One of the 1st things I wanted to change with Sunspot was to make the default boolean operator OR. This means when someone searches for “car window” they will get results that match car or window.
Not being a Solr expert my 1st thought was that all I needed to do was change
<solrQueryParser defaultOperator="AND"/>
to
<solrQueryParser defaultOperator="OR"/>
But it didn’t work. After some research and digging through the logs I learned that Sunspot is using the dismax request handler. To make a long story short, dismax ignores the defaultOperator and uses a minimum_match field. The good news here is that setting this field to 1 in your search query is easy and gives you the same function as defaultOperator=”OR”.
In your controller your search would look something like this.
@articles = Article.search do
keywords(actual_search) {minimum_match 1}
end
Next thing I wanted was for car searches to return results for cars and other stems. This required a 1 line change in schema.xml
In the <analyzer> block just add <filter class=”solr.SnowballPorterFilterFactory” language=”English” />
<analyzer> <tokenizer class="solr.StandardTokenizerFactory"/> <filter class="solr.StandardFilterFactory"/> <filter class="solr.LowerCaseFilterFactory"/> <filter class="solr.SnowballPorterFilterFactory" language="English" /> </analyzer>
Finally, because the model I am searching is small and Java eats quite a bit of memory I wanted to reduce the Solr server’s memory footprint. This may come back to bite me as my dataset grows but for now this is working fine. To adjust the memory parameters used when using rake sunspot:solr:start just edit your sunspot.yml file and add min_memory and max_memory lines.
development: solr: hostname: localhost port: 8982 log_level: DEBUG min_memory: 64M max_memory: 64M
This will result in -Xms64M -Xmx64M being sent to java on startup.
<analyzer> <tokenizer class="solr.StandardTokenizerFactory"/> <filter class="solr.StandardFilterFactory"/> <filter class="solr.LowerCaseFilterFactory"/> <filter class="solr.SnowballPorterFilterFactory" language="English" /> </analyzer>
February 25th, 2011 on 1:03 pm
Hey Tony, thanks a lot for this blogpost!
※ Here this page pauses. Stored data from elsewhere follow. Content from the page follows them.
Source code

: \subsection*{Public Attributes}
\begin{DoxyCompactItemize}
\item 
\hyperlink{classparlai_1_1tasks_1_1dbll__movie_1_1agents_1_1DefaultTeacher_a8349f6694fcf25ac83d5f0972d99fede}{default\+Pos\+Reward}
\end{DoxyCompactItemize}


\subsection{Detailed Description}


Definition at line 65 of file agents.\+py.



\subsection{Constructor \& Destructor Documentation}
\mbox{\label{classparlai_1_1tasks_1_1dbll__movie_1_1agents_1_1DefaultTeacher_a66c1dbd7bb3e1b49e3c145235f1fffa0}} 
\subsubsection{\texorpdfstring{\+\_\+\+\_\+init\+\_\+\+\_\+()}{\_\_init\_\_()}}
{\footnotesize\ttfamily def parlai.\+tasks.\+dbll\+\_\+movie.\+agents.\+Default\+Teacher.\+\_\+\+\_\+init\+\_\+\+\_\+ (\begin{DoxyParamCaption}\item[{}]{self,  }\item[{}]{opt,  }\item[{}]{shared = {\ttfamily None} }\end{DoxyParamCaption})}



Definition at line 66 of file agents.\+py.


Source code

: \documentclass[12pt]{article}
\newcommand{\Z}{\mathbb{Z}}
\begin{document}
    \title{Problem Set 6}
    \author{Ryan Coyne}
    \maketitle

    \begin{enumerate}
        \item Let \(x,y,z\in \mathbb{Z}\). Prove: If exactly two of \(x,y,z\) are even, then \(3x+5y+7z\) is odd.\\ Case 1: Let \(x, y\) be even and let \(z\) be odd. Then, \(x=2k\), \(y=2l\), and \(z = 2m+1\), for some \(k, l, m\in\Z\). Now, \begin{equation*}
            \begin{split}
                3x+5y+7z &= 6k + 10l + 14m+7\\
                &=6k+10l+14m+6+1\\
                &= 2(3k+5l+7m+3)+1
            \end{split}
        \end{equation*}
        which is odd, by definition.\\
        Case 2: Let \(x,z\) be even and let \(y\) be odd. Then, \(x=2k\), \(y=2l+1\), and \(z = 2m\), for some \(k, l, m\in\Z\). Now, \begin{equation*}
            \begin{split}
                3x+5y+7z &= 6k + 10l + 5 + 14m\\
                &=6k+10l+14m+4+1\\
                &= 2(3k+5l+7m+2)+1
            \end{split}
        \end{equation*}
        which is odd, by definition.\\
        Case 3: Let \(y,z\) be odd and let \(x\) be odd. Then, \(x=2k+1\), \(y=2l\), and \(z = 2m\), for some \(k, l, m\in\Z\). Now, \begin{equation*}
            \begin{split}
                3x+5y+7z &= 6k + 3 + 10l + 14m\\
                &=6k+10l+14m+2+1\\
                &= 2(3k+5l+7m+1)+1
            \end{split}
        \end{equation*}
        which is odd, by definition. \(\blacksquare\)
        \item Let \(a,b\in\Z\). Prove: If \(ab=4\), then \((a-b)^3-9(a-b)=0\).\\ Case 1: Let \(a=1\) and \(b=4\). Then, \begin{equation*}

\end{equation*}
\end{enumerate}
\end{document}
I was trying to set up Solr with the AND query you’re describing, but it didn’t work by changing the solrconfig. {minimum_match 1} fixed it, so that’s really cool!
Thanks
July 12th, 2011 on 3:18 am
Hello, thank you for this article. I wanted OR in query too without success. This article helped me.
September 15th, 2011 on 2:55 pm
Wow Thank you very very much for this!
November 5th, 2011 on 2:31 pm
Amazing. Just the two things I’ve been scouring the web for. Where do you go to find this stuff? I can’t find a good API reference anywhere.
November 7th, 2011 on 10:58 pm
Hey John, It has been a while since I wrote this so I don’t recall where I got all the information.
I suspect it was a combination of reading the code, posting to a listserv (or 2) and a bit of googling.
I’m glad I posted my notes as several folks seem to be benefiting from them.
December 15th, 2011 on 7:59 am
Thanks a lot man… I was just about to build 10 dismaxes for 10 different languages. This saved me a lot of work as a user experience after all is not so bad
April 17th, 2013 on 4:02 am
Thanks a lot, this info saved me a lot of time.